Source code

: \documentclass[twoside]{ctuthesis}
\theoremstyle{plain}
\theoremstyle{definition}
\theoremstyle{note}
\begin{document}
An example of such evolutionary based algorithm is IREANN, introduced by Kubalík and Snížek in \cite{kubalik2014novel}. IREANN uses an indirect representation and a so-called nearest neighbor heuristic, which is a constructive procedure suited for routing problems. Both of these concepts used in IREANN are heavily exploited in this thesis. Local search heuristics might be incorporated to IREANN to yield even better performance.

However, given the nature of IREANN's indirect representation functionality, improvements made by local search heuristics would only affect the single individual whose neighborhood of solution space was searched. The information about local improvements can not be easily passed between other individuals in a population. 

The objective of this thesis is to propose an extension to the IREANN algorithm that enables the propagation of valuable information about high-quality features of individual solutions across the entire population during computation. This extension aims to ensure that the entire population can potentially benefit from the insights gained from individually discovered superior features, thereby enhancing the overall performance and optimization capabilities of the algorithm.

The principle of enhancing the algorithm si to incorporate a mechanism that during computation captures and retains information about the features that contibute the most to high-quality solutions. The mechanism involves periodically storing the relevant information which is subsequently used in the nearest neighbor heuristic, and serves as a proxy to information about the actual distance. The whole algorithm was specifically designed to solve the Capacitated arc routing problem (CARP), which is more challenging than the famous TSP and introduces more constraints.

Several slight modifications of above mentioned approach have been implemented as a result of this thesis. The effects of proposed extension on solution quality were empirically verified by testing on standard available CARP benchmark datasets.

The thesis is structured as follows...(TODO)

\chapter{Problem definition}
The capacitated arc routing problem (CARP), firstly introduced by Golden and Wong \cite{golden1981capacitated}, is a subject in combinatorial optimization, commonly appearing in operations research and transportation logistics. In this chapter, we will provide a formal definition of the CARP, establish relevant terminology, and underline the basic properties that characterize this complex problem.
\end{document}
==
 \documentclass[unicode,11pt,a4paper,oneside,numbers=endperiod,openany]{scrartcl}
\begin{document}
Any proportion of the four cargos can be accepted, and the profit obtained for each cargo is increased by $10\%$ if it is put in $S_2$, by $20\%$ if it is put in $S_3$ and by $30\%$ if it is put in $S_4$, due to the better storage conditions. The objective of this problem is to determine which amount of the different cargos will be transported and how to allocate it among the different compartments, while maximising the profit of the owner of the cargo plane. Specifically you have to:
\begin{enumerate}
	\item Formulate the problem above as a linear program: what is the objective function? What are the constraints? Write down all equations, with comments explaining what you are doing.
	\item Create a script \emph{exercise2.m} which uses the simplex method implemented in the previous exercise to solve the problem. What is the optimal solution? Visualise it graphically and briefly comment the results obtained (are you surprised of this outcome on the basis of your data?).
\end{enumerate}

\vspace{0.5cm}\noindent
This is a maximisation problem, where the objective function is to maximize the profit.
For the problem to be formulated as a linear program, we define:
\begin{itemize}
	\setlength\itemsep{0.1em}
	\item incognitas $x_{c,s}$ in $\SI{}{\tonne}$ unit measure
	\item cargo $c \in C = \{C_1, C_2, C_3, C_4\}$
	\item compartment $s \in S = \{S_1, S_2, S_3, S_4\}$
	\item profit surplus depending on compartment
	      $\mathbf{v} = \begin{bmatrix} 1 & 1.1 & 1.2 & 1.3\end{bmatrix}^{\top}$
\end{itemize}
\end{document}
==
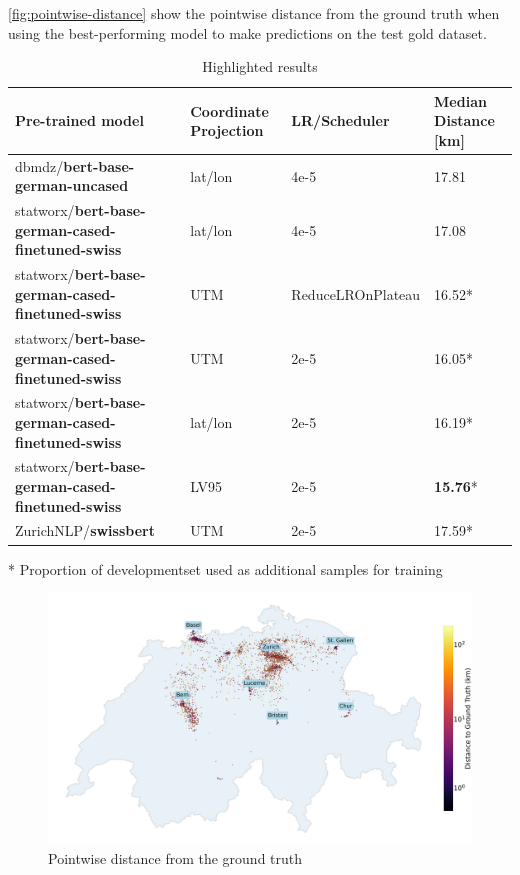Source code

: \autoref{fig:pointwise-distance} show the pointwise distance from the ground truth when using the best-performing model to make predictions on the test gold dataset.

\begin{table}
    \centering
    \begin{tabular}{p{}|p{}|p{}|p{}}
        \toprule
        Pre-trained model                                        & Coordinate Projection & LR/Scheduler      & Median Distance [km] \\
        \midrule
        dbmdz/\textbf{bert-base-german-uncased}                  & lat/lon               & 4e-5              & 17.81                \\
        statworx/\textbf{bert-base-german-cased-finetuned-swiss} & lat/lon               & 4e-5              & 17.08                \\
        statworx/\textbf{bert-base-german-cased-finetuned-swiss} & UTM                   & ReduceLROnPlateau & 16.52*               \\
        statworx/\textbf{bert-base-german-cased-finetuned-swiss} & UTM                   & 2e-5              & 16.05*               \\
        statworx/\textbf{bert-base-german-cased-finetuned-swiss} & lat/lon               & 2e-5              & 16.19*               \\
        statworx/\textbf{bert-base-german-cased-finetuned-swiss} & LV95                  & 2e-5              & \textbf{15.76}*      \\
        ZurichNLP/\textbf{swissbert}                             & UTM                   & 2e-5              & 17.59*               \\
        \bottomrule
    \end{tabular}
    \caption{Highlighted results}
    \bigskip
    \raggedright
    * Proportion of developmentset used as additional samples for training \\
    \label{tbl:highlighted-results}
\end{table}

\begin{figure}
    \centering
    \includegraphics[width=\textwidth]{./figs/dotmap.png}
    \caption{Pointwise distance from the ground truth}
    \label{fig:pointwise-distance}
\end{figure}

*Task brief*.
Report all lines of the data above that include the string "linear".

*Solution below*.
	\item Formulate the problem above as a linear program: what is the objective function? What are the constraints? Write down all equations, with comments explaining what you are doing.
For the problem to be formulated as a linear program, we define:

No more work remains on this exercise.